TASK PROMPT: Take the data below and copy exactly the lines starting at the one with "The idea on" and finishing at the one with "In the case", both included.
━━ EXERCISE INPUT
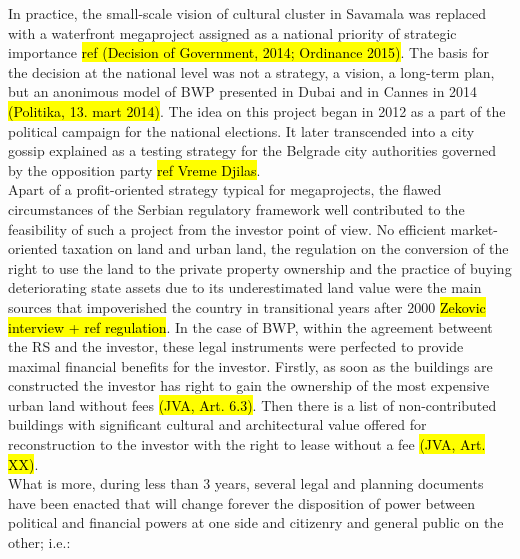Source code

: \documentclass[11pt]{report}
\begin{document}
In practice, the small-scale vision of cultural cluster in Savamala was replaced with a waterfront megaproject assigned as a national priority of strategic importance \hl{ref (Decision of Government, 2014; Ordinance  2015)}. 
The basis for the decision at the national level was not a strategy, a vision, a long-term plan, but an anonimous model of BWP presented in Dubai and in Cannes in 2014 \hl{(Politika, 13. mart 2014)}.
The idea on this project began in 2012 as a part of the political campaign for the national elections. It later transcended into a city gossip explained as a testing strategy for the Belgrade city authorities governed by the opposition party \hl{ref Vreme Djilas}. 
\\
Apart of a profit-oriented strategy typical for megaprojects, the flawed circumstances of the Serbian regulatory framework well contributed to the feasibility of such a project from the investor point of view.
No efficient market-oriented taxation on land and urban land, the regulation on the conversion of the right to use the land to the private property ownership and the practice of buying deteriorating state assets due to its underestimated land value were the main sources that impoverished the country in transitional years after 2000 \hl{Zekovic interview + ref regulation}.
In the case of BWP, within the agreement betweent the RS and the investor, these legal instruments were perfected to provide maximal financial benefits for the investor.
Firstly, as soon as the buildings are constructed the investor has right to gain the ownership of the most expensive urban land without fees \hl{(JVA, Art. 6.3)}. Then there is a list of non-contributed buildings with significant cultural and architectural value offered for reconstruction to the investor with the right to lease without a fee \hl{(JVA, Art. XX)}.
\\
What is more, during less than 3 years, several legal and planning documents have been enacted that will change forever the disposition of power between political and financial powers at one side and citizenry and general public on the other; i.e.:
\end{document}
━━━━
TASK ANSWER:
The idea on this project began in 2012 as a part of the political campaign for the national elections. It later transcended into a city gossip explained as a testing strategy for the Belgrade city authorities governed by the opposition party \hl{ref Vreme Djilas}. 
\\
Apart of a profit-oriented strategy typical for megaprojects, the flawed circumstances of the Serbian regulatory framework well contributed to the feasibility of such a project from the investor point of view.
No efficient market-oriented taxation on land and urban land, the regulation on the conversion of the right to use the land to the private property ownership and the practice of buying deteriorating state assets due to its underestimated land value were the main sources that impoverished the country in transitional years after 2000 \hl{Zekovic interview + ref regulation}.
In the case of BWP, within the agreement betweent the RS and the investor, these legal instruments were perfected to provide maximal financial benefits for the investor.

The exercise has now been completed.